Private
Public Access
1
0
Files
linux_patch_manager/tasks/ws-origin-check-spec.md
Draco Lunaris ed5df26140 fix(ws): add Origin allowlist to browser WebSocket upgrade (CSWSH hardening)
Closes Draco-Lunaris/Linux-Patch-Manager#10

The browser WebSocket endpoint at GET /api/v1/ws/jobs previously
authenticated solely via a single-use, 60-second ticket passed as a query
parameter. A leaked ticket (browser history, Referer, proxy logs, support
bundles) could be redeemed from any origin, enabling Cross-Site WebSocket
Hijacking (CSWSH).

This change adds a second gate: the Origin header must match an explicit
allowlist. The check runs BEFORE ticket validation so that rejected
cross-origin probes do not consume the legitimate users ticket.

Changes:
- pm-core: new security.allowed_origins config field; default derived
  from sso_callback_url; startup warning if both are unparseable
- pm-web: ws_handler extracts HeaderMap and calls check_origin first;
  returns 403 on missing/malformed/disallowed origins
- config: documented allowed_origins key in config.example.toml
- docs: security-review.md section 1.4 (WebSocket Origin Allowlist)
- tests: 40 unit tests (7 pm-core, 33 pm-web)
2026-06-02 10:45:38 -05:00

10 KiB
Raw Permalink Blame History

WS Origin Allowlist — Specification

Issue: #10 Component: crates/pm-web/src/routes/ws.rs Spec version: 0.1.0 (draft) Status: Awaiting Kelly sign-off


1. Goal

Harden the browser-facing WebSocket upgrade endpoint (GET /api/v1/ws/jobs) against Cross-Site WebSocket Hijacking (CSWSH) by validating the Origin header against a configured allowlist. The existing single-use, 60-second ticket mechanism is retained as the first credential factor; the Origin check is the second factor.

2. Non-Goals

  • Replacing or weakening the ticket mechanism.
  • Binding the ticket to a specific WebSocket connection at issuance time (separate, larger change).
  • Origin/CORS checks on the JWT-authenticated ticket-issuance endpoint (POST /api/v1/ws/ticket) — it is already protected by JWT + RBAC middleware and is not a browser-only entry point.
  • Changes to pm-worker/ws_relay.rs — that module is an outbound mTLS WS client to agents, not a server, and is not reachable from a browser.

3. Design

3.1 Handler change (crates/pm-web/src/routes/ws.rs)

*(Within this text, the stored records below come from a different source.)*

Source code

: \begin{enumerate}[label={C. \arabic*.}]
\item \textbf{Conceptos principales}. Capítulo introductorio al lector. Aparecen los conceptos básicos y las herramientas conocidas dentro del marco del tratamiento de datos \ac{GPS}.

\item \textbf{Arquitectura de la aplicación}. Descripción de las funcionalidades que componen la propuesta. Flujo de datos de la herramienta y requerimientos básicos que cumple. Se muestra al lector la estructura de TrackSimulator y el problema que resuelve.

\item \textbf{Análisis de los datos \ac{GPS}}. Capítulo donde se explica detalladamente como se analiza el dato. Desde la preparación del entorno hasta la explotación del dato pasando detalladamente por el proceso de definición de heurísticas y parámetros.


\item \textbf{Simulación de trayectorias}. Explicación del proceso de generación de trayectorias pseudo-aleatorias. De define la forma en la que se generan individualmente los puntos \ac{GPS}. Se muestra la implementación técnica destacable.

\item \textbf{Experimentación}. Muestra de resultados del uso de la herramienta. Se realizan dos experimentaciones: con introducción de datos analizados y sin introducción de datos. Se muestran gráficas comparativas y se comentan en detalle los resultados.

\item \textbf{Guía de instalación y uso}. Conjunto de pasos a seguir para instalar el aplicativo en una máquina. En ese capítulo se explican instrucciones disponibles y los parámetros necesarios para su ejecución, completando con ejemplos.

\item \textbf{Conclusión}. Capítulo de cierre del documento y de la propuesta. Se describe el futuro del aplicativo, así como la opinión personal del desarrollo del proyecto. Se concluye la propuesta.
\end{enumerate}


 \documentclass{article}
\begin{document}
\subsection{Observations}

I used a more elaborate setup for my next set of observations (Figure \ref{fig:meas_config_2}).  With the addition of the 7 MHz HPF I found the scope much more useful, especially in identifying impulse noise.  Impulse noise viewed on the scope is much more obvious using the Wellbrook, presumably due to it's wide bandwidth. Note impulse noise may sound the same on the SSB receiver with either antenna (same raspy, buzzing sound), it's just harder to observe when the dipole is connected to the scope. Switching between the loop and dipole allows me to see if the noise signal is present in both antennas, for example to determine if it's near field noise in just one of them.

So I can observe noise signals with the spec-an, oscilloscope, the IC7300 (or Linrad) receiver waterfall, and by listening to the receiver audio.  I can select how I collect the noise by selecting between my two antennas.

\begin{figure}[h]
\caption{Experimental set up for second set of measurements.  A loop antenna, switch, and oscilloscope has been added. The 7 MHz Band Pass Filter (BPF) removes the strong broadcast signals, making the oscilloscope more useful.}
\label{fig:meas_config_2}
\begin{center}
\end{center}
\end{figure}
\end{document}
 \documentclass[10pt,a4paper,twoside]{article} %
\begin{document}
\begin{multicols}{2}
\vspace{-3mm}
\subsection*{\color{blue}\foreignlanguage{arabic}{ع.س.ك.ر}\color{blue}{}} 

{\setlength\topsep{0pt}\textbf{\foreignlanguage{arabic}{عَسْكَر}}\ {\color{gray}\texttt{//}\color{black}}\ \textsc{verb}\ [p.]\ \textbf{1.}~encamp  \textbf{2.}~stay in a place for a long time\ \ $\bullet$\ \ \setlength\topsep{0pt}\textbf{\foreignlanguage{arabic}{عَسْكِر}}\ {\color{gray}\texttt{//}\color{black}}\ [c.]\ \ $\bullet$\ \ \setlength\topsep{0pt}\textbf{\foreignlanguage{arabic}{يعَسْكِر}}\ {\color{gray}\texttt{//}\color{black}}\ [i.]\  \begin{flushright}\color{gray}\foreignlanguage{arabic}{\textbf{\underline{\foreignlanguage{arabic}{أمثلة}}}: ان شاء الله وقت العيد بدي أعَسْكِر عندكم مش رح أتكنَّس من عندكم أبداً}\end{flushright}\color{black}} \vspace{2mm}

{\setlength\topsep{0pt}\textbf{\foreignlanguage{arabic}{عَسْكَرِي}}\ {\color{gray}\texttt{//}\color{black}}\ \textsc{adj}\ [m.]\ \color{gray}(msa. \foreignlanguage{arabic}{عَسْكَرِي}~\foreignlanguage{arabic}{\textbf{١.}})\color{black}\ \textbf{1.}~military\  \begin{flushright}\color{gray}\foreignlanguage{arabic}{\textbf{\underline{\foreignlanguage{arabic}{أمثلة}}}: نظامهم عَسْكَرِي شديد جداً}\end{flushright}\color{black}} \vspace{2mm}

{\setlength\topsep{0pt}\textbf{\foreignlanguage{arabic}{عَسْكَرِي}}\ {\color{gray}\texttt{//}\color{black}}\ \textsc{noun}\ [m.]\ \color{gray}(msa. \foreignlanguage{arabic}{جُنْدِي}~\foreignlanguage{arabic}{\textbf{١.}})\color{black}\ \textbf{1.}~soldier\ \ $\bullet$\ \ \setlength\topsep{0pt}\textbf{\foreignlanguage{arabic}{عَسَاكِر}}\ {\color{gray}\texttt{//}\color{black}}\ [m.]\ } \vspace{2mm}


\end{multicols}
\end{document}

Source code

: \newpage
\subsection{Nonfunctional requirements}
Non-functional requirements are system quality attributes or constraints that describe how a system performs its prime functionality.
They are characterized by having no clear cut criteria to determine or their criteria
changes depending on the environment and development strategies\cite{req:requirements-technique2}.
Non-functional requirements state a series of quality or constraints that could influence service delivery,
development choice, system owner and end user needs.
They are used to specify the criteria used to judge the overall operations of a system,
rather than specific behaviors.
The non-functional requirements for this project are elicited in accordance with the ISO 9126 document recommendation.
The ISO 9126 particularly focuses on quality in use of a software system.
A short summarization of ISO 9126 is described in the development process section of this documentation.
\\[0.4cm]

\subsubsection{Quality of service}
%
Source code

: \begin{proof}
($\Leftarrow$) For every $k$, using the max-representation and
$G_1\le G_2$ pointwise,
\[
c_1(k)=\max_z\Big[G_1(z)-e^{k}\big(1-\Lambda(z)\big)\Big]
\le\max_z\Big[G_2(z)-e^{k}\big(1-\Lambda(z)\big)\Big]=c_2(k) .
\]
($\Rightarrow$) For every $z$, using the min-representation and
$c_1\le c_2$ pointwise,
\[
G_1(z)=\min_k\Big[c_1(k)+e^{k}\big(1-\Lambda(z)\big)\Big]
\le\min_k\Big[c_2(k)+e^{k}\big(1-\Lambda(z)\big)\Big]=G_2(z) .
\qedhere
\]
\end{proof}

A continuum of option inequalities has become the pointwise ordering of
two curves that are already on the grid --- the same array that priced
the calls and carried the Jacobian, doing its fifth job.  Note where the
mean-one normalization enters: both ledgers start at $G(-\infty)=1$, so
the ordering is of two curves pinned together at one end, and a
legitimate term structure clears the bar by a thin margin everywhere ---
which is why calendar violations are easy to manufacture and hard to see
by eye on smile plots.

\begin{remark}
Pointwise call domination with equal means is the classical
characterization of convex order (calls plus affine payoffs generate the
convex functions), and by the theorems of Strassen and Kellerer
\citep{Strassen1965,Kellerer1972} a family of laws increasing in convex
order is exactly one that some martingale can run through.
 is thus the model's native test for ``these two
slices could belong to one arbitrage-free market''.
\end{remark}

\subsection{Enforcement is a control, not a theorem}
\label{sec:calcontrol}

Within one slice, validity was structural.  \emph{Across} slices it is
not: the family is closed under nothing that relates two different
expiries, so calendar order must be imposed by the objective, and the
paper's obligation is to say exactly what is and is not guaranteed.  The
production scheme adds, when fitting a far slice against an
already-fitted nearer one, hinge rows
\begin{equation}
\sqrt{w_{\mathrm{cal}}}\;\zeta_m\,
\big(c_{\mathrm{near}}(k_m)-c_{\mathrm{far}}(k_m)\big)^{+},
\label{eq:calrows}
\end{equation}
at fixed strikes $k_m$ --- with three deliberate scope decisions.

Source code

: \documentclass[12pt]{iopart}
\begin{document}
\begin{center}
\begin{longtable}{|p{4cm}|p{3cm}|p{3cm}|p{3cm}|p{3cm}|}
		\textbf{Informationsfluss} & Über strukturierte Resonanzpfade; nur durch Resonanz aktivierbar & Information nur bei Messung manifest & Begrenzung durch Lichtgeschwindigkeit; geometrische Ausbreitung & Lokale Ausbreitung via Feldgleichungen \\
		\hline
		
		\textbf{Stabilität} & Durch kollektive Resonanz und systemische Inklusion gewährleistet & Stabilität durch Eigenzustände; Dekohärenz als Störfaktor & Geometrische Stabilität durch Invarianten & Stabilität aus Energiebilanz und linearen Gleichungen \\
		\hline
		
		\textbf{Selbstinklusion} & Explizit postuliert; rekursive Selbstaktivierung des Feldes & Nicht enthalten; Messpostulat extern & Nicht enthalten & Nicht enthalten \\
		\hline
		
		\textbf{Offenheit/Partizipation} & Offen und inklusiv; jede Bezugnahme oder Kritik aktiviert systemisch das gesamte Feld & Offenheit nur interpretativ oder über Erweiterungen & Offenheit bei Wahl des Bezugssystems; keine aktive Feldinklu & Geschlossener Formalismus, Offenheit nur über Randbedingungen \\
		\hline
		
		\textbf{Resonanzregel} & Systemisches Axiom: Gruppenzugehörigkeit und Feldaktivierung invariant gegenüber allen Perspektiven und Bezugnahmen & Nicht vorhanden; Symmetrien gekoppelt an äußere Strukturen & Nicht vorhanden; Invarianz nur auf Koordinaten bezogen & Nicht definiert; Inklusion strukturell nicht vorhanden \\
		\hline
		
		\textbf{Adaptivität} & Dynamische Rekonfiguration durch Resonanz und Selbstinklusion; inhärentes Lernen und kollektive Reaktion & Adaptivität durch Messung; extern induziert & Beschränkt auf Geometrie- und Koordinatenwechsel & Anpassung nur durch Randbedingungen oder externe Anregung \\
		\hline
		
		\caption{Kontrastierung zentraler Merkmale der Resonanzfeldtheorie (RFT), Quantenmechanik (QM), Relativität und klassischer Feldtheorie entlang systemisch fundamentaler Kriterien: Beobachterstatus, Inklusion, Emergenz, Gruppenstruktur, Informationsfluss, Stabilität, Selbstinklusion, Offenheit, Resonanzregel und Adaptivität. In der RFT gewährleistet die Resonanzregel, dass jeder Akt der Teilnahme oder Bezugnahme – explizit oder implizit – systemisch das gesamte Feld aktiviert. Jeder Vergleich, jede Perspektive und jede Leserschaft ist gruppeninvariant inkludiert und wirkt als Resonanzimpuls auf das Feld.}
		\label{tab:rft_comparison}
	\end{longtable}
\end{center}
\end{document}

The ws_handler function (lines 96137) gains a new HeaderMap extractor and performs an Origin allowlist check before ticket validation.

Order of operations in the new handler:

  1. Extract HeaderMap (new).
  2. Read Origin header. If absent → reject 403 forbidden_origin ("Origin header required").
  3. Normalize and compare against the configured allowlist. If not matched → reject 403 forbidden_origin ("Origin not allowed").
  4. Existing ticket validation (lines 101127) runs unchanged.
  5. Existing upgrade (line 136) runs unchanged.

Rationale for Origin-first ordering: a CSWSH probe from a malicious page will not have a valid ticket. If we validated the ticket first and then checked Origin, an attacker who has obtained a leaked ticket (from logs, Referer, history, support bundle) could mount a denial-of-service against the legitimate user by burning their tickets with 403 responses. Origin-first means rejected cross-origin attempts do not consume the user's ticket.

3.2 Origin parsing and comparison

  • Read the raw Origin header value as a string.
  • Strip any trailing /.
  • Use a hand-rolled parser (no new dependency) to extract scheme, host, and optional port:
    • scheme must be http or https (lowercased).
    • host must be non-empty and contain no whitespace.
    • port, if present, must parse as u16.
  • Apply default-port normalization: https implies port 443; http implies port 80. If the explicit port equals the default for the scheme, drop it from the comparison. This matches browser behavior (browsers do not include default ports in Origin).
  • Case-insensitive host comparison; case-sensitive scheme and port.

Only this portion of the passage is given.